Vincent nahm einen tiefen Zug von seiner Zigarette und sagte: «Es ist ja lieb, dass du dir Sorgen machst, aber ich kann auch nichts dafür, wenn deine Fantasie mit dir durchgeht.»

Mit einem Mal huschte ein erschrockener Ausdruck über Adams Gesicht. «Was meinst du?»

«Naja, du musst dir halt nicht die schlimmsten Dinge ausmalen, die mir hätten passieren können, sie sind ja nicht passiert. Und das nächste Mal werde ich besser aufpassen, mehr nachdenken und dich hinzuziehen.»

Adam schien das zu beruhigen, denn er atmete auf. «Ach so, ja, okay, na gut», murmelte er. Vincent bot ihm seine Zigarette an und diesmal ging Adam darauf ein.
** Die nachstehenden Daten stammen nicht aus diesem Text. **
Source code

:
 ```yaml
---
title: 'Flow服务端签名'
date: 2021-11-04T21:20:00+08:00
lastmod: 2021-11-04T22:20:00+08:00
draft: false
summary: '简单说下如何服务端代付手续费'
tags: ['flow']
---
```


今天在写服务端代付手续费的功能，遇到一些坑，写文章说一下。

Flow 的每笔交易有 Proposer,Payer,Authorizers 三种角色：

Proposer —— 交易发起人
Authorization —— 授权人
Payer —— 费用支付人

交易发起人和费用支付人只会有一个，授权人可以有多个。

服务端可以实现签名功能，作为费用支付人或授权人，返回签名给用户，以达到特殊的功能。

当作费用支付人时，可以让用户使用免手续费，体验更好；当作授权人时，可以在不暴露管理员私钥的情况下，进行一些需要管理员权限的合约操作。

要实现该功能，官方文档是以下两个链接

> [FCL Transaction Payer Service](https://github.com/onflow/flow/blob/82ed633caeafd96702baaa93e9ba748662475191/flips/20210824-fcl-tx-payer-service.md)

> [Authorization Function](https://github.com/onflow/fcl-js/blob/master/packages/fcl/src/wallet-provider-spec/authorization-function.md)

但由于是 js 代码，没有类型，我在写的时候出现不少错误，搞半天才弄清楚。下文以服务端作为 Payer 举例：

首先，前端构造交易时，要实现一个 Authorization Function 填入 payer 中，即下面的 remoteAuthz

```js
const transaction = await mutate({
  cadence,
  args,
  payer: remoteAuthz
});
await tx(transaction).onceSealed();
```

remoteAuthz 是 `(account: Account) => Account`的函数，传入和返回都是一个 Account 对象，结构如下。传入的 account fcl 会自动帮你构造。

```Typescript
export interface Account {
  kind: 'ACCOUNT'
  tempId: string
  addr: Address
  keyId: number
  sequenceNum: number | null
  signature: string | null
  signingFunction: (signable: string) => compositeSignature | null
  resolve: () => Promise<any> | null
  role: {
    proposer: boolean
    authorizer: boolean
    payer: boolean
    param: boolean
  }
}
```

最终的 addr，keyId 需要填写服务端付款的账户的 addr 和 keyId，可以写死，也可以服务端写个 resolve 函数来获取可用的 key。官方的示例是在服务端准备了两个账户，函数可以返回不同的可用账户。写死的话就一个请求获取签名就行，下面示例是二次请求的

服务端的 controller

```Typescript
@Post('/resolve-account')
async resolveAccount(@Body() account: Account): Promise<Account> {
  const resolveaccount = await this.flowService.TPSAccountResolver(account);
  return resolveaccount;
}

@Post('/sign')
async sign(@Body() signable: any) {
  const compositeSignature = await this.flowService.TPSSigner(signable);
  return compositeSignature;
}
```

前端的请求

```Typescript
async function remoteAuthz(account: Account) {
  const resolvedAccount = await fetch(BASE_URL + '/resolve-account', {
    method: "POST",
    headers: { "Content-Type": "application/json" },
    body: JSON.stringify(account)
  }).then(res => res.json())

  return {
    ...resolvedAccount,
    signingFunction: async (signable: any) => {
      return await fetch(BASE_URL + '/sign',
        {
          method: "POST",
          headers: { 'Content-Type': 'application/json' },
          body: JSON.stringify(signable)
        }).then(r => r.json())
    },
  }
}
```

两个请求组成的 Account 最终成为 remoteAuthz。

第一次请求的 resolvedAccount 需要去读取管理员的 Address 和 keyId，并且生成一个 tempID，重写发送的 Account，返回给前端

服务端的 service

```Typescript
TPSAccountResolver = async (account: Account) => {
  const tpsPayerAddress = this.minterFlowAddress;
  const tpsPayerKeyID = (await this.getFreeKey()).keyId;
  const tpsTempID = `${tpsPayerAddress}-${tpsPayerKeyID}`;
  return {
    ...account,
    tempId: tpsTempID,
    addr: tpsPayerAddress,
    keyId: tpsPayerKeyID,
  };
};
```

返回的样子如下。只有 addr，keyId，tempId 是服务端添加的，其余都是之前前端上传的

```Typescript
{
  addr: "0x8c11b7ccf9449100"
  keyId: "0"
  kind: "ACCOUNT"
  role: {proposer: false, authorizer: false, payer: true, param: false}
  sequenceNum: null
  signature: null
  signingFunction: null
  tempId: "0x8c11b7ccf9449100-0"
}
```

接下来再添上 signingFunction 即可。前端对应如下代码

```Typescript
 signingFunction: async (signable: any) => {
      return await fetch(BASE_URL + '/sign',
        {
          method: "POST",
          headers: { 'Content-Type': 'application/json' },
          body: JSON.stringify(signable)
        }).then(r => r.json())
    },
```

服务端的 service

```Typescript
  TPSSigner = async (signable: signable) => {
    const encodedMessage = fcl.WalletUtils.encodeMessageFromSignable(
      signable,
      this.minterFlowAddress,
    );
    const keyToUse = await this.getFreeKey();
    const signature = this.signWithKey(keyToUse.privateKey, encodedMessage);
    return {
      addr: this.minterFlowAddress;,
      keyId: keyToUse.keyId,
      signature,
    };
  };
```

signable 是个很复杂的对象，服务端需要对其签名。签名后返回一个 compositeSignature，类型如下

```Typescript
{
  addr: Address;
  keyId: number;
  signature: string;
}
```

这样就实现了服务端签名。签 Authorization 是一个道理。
Nachdem sie zusammen die Zigarette fertig geraucht hatten, fuhr Adam Vincent nach Hause. Er bestand sogar darauf, ihn bis vor die Haustür zu begleiten. Als sie gemeinsam in Richtung seines Wohnblocks trotteten, musste Vincent gähnen. «Ich bin echt hundemüde.»

«Kein Wunder nach der ganzen Aktion», schnaubte Adam.

«Aber trotz allem haben wir das heute doch gar nicht schlecht hingekriegt, oder?», versuchte Vincent den Abend versöhnlich abzuschliessen, als sie vor der Tür angelangt waren.

«Jaja», brummte Adam, lächelte aber dabei.

Vincent bemerkte, dass sich Adams Krawatte im ganzen Tumult des Abends gelöst hatte und sie verrutscht war. Ohne nachzudenken, rückte er sie zurecht. Erst als er sie noch einmal über Adams Brust glattstrich, wurde ihm bewusst, was er da gerade tat. Er hielt in seiner Bewegung inne und suchte Adams Blick. Dieser sah ihn mit leicht geöffnetem Mund an, während der Ausdruck in seinen Augen ihn unglaublich verletzlich wirken liess. Es war, als gewähre er Vincent einen Blick in sein Inneres, als öffne er sich ihm zum allerersten Mal. Vincent wich nicht zurück, sondern legte beide seine Hände sanft auf das samtene Revers von Adams Anzug. Als Adam seine Hand auf Vincents Wange legte, konnte Vincent fühlen, dass er zitterte. Schliesslich lehnte Adam sich vor, bis sich ihre Lippen berührten. Zuerst spürte Vincent Adams Lippen nur ganz zart auf seinen, so als fürchte Adam, sie seien vielleicht zerbrechlich. Doch dann suchte Adam mehr Nähe, liess seine Hand in Vincents Haare im Nacken gleiten und drückte seine Lippen stärker gegen Vincents. Bevor Vincent darauf reagieren konnte, hatte Adam sich bereits wieder zurückgezogen und stand nun eine Armeslänge von ihm entfernt.

«Es tut mir leid, Vincent, das hätte ich nicht tun sollen.» Er wich Vincents Blick aus, bevor er sich umdrehte und ein paar Schritte Richtung Dienstwagen machte.

«Adam warte.» Adam blieb stehen, hatte Vincent aber noch immer den Rücken zugekehrt. «Es war schön heute. Das sollten wir bei Gelegenheit wieder einmal machen. Gute Nacht.» Mit diesen Worten drehte sich nun Vincent um, öffnete die Haustür und verschwand ins Haus.

Er wusste, dass dieser Kuss alles zwischen ihm und Adam ändern würde und er war sich bewusst, dass deswegen wohl so einige Schwierigkeiten und Mühsale auf sie beide zukommen würden. Aber Vincent beschloss, dass das an diesem Abend keine Rolle spielte. An diesem Abend wollte er nur daran denken, wie verletzlich Adam ihn angesehen, wie zärtlich er ihn geküsst hatte und wie sich Adams Hand in seinen Haaren angefühlt hatte. Um alles andere würde er sich morgen kümmern.